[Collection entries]
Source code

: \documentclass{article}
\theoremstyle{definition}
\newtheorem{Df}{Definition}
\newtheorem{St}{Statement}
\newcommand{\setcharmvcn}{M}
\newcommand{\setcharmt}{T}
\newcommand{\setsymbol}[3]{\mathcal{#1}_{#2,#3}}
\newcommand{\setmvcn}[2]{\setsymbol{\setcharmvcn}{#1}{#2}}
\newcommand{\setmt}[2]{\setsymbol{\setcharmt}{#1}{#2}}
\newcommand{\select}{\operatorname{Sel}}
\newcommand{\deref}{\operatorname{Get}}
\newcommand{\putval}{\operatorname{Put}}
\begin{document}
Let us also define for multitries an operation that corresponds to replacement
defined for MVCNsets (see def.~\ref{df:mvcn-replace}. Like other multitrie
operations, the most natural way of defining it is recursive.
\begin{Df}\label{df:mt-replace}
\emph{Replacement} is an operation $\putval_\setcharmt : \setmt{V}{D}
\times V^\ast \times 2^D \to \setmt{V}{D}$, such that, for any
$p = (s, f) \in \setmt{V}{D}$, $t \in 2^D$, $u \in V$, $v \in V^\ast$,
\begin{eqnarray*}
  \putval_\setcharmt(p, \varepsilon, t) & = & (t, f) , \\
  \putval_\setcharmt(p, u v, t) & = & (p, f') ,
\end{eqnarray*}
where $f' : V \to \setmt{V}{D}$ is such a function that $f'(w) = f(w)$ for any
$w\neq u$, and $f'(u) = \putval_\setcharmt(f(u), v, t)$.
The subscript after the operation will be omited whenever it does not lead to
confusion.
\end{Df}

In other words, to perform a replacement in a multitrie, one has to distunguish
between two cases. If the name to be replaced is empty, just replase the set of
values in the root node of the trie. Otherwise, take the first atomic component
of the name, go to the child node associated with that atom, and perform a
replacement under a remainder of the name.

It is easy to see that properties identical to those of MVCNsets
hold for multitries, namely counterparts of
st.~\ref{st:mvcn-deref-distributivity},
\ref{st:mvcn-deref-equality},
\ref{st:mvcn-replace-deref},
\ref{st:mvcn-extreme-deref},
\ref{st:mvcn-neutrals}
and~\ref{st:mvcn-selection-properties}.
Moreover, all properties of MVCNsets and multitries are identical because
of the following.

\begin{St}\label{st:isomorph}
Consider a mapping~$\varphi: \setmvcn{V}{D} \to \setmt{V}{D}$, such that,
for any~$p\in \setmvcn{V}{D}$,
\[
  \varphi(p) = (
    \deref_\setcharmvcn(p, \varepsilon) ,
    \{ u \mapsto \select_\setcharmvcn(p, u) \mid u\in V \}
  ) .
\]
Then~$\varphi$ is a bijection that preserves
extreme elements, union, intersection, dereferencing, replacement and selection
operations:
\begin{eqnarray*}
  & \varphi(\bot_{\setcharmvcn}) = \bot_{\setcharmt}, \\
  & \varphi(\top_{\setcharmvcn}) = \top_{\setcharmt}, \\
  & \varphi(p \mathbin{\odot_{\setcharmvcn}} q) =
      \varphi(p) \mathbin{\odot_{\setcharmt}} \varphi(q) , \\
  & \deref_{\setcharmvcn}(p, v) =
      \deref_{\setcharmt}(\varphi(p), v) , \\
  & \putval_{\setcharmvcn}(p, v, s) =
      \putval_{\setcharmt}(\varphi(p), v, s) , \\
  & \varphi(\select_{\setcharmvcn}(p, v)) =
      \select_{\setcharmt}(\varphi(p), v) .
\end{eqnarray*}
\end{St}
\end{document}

== Exercise goal ==
Go through the records above and copy every line with the word "MVCNsets".

== Your solution ==
defined for MVCNsets (see def.~\ref{df:mvcn-replace}. Like other multitrie
It is easy to see that properties identical to those of MVCNsets
Moreover, all properties of MVCNsets and multitries are identical because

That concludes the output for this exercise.